Now that cloud computing has been deemed beneficial for companies, it is only a matter of time before most of them move their IT services to the cloud. And, according to a report by TechSoup Global, it isn’t just businesses making the switch.
The 2012 Global Cloud Computing Survey revealed that 90 percent of non-governmental organizations around the world use cloud computing for at least one work-related function. More than half of NGOs (53 percent) plan to move the majority of their IT services online in the next three years.
“By sharing the voices of NGOs with the sector as a whole, this survey will allow us to better use cloud computing to improve organizations’ effectiveness, collaboration and access to data,” said Rebecca Masisak, co-CEO of TechSoup Global.
Nearly 80 percent of respondents said online databases make software administration more convenient, while 47 percent said “cost-related changes and ease of setup” would likely be the biggest advantages.
The survey polled 10,500 NGOs in 88 countries.
Although cost-efficiency is arguably the cloud’s must publicized benefit, it is no longer the only focus for companies that use it. An InformationWeek 500 survey of some of the United States’ most innovative tech businesses found that cloud services are now being implemented to enhance the company-customer relationship as well.

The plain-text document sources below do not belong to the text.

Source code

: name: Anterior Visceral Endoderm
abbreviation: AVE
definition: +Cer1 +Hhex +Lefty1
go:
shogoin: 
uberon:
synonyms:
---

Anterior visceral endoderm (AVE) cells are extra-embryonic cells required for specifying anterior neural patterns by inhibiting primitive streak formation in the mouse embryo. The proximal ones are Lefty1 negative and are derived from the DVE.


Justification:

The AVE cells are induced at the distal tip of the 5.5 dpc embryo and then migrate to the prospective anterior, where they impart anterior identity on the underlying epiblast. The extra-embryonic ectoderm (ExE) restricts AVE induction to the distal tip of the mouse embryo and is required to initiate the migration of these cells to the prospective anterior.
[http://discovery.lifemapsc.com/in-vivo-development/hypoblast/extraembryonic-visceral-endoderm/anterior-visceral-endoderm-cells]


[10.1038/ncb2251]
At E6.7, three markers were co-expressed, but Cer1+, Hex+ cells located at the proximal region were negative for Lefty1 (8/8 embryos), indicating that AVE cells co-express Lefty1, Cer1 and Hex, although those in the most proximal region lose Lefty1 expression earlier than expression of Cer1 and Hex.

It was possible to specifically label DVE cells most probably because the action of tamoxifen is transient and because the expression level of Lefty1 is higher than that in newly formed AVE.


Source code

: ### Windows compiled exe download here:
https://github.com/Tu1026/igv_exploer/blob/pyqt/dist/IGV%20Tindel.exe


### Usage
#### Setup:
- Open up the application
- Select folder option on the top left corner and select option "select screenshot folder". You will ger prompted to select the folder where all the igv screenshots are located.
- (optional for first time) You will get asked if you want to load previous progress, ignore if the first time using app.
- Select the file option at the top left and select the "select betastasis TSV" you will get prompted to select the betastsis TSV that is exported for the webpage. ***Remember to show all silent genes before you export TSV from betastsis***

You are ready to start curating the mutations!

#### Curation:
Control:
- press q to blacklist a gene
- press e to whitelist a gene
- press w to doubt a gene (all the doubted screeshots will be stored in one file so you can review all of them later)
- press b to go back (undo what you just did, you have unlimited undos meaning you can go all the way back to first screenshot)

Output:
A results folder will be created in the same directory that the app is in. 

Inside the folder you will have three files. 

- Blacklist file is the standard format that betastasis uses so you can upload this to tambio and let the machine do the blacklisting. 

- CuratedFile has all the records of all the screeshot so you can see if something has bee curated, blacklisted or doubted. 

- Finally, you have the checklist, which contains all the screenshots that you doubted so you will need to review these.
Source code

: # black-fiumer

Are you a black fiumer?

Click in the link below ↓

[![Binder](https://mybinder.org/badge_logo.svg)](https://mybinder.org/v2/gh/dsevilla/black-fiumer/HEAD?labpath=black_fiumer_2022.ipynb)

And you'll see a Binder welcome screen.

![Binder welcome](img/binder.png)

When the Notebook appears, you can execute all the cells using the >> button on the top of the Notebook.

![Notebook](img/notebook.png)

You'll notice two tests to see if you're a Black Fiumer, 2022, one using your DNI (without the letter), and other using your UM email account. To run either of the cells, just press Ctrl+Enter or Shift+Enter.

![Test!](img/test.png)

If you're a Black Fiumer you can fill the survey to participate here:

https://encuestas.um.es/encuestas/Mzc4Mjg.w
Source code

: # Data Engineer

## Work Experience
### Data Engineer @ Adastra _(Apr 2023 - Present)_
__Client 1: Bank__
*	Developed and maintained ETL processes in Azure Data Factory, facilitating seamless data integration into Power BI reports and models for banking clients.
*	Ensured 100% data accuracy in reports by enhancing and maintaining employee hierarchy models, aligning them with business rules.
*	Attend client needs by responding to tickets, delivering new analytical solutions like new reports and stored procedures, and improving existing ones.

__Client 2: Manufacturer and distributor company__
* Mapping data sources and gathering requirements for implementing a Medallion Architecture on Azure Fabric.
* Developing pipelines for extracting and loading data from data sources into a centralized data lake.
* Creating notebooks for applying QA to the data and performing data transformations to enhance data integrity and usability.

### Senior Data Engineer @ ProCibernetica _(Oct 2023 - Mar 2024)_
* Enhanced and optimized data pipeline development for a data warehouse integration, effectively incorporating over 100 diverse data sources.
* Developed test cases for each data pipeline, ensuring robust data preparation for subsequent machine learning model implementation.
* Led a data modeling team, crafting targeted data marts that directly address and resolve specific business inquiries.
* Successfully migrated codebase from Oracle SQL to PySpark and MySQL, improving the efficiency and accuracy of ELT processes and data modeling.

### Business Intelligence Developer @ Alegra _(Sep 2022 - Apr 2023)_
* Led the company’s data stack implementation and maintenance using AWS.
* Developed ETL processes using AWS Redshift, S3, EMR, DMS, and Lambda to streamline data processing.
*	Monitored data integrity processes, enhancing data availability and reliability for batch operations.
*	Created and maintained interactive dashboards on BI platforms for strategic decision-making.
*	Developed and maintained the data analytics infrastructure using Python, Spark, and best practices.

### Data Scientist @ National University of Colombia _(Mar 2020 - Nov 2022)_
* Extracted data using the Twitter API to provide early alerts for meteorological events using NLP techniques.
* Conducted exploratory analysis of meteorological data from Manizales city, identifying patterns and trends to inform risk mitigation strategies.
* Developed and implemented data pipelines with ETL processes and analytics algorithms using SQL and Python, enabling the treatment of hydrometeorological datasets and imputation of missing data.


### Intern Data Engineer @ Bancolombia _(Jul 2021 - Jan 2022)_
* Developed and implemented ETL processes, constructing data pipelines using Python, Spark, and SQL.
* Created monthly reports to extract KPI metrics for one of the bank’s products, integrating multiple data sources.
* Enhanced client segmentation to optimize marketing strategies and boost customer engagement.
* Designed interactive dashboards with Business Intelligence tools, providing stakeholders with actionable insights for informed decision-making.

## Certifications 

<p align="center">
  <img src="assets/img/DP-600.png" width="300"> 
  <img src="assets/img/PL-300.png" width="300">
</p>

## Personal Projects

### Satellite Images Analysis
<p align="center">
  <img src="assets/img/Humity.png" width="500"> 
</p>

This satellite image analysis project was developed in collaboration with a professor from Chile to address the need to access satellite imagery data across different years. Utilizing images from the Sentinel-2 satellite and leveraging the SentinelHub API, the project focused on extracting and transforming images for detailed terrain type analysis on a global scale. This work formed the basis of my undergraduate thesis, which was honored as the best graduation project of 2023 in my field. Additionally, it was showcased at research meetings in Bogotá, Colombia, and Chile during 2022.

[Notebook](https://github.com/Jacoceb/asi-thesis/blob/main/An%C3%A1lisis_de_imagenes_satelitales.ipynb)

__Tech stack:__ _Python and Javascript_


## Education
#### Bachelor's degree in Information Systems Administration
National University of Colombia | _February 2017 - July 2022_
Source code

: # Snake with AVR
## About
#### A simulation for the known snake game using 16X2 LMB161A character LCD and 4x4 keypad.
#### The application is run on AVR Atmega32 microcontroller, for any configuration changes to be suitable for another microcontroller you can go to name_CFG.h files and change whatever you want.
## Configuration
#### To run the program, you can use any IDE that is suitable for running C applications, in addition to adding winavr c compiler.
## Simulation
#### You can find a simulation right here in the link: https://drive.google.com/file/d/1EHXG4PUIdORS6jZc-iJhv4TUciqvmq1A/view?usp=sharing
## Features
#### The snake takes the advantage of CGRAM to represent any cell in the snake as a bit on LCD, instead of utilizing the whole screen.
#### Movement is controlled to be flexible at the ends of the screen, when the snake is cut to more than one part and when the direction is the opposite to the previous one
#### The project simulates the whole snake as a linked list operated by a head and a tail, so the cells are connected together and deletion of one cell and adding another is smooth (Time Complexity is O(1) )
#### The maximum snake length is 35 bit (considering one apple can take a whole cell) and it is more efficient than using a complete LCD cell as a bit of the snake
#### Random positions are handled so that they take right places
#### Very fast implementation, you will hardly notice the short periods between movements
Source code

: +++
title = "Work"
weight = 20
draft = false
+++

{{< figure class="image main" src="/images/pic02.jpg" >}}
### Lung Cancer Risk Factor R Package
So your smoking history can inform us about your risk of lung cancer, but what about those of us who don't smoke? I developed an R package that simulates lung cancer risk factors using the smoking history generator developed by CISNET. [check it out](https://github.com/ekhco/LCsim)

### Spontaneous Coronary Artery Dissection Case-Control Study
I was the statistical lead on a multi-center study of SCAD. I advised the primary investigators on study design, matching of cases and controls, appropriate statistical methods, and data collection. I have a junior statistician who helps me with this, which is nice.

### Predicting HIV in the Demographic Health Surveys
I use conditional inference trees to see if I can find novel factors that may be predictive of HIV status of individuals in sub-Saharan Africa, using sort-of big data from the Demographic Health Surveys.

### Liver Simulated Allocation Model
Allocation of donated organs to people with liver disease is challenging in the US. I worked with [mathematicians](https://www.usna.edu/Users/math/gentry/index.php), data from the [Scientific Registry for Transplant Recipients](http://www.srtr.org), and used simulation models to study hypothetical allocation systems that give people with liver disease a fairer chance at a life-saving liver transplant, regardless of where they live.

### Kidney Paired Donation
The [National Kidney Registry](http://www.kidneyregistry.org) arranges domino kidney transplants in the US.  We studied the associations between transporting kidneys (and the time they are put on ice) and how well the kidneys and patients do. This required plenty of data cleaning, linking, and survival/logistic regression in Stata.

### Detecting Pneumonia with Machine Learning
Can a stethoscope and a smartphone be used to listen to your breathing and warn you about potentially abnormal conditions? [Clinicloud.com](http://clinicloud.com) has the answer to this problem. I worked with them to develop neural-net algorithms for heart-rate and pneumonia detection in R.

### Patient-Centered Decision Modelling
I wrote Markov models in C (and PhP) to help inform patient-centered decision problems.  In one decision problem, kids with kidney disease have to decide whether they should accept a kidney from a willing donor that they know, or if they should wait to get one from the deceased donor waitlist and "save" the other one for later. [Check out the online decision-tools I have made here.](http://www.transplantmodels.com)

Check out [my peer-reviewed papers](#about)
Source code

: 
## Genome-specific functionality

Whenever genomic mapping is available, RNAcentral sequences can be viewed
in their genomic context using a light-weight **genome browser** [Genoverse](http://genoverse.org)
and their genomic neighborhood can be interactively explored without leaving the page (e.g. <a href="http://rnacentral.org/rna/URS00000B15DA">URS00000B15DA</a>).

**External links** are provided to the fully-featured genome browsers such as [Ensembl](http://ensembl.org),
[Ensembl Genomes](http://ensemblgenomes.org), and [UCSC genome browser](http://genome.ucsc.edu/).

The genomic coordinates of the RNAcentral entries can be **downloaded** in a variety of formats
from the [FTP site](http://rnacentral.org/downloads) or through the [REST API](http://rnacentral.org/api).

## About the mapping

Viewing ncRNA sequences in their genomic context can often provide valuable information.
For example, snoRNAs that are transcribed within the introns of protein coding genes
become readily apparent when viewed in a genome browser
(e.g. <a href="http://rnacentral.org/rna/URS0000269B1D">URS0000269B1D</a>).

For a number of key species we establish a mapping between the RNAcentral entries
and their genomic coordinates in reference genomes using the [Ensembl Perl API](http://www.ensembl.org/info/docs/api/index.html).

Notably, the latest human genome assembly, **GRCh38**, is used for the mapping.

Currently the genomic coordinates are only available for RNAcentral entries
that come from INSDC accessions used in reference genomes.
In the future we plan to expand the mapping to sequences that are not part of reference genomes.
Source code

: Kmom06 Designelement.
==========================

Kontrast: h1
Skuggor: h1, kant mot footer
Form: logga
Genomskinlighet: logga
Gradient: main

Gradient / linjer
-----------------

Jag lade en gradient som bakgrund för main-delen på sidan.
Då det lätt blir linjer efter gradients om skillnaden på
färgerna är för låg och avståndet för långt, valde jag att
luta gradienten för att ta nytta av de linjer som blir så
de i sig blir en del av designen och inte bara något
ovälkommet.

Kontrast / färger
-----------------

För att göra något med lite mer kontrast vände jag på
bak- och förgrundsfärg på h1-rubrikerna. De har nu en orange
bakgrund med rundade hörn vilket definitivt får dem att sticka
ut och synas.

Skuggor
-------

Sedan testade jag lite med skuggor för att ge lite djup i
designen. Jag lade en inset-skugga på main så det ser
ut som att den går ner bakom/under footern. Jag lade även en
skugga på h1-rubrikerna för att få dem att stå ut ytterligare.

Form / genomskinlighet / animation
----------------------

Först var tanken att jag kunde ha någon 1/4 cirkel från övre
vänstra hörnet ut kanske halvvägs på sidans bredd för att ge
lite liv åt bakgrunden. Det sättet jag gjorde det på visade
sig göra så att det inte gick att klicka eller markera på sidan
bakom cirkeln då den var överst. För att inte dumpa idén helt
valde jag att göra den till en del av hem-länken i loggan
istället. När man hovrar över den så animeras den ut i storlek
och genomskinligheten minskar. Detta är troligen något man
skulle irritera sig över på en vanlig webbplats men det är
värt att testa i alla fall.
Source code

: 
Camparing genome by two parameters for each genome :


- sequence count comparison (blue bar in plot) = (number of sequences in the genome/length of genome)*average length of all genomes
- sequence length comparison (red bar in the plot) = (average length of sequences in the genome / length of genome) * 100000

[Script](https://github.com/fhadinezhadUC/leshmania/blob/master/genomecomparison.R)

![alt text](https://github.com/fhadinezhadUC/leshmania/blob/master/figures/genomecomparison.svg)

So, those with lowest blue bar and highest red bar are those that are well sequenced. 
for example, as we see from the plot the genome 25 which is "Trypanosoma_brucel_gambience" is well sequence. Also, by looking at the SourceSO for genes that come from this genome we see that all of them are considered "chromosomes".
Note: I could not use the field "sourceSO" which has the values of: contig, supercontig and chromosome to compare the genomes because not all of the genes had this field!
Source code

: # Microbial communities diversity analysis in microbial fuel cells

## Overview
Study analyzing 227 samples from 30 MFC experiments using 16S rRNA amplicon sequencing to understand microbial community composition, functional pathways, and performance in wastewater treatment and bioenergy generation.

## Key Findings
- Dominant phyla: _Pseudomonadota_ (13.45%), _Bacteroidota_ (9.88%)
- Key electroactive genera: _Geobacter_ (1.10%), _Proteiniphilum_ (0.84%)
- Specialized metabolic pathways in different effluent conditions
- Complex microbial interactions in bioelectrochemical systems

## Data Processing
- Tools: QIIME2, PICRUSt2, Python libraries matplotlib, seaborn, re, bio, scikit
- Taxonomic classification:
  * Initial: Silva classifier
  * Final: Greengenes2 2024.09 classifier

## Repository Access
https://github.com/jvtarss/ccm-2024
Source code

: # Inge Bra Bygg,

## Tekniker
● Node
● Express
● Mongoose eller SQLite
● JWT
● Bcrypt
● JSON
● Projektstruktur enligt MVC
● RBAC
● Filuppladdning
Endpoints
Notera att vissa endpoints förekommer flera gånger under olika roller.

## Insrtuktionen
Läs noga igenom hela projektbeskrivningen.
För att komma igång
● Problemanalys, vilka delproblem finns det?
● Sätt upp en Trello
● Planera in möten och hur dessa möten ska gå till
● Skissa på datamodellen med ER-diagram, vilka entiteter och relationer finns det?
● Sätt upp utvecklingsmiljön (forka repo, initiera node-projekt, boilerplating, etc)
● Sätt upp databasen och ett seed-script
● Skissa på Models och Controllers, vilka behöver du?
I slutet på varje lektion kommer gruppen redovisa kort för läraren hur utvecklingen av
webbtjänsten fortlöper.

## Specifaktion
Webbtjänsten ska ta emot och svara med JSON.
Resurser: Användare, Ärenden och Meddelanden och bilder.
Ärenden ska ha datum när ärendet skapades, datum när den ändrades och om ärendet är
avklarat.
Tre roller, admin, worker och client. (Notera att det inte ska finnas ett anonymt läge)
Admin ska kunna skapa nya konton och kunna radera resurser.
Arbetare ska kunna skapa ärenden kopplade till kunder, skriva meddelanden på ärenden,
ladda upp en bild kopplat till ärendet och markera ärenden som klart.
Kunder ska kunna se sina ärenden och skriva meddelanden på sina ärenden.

Nearly half the companies listed business efficiency as the top priority behind investing in cloud computing, while “introducing new IT-led products and services for customers” was second at 46 percent.
Customer experience, particularly for websites, achieved 31 percent of the vote, and engaging customers in new ways received 30 percent. Only 29 percent of respondents said cost-efficiency was a top priority of cloud services, compared to 47 percent in 2009.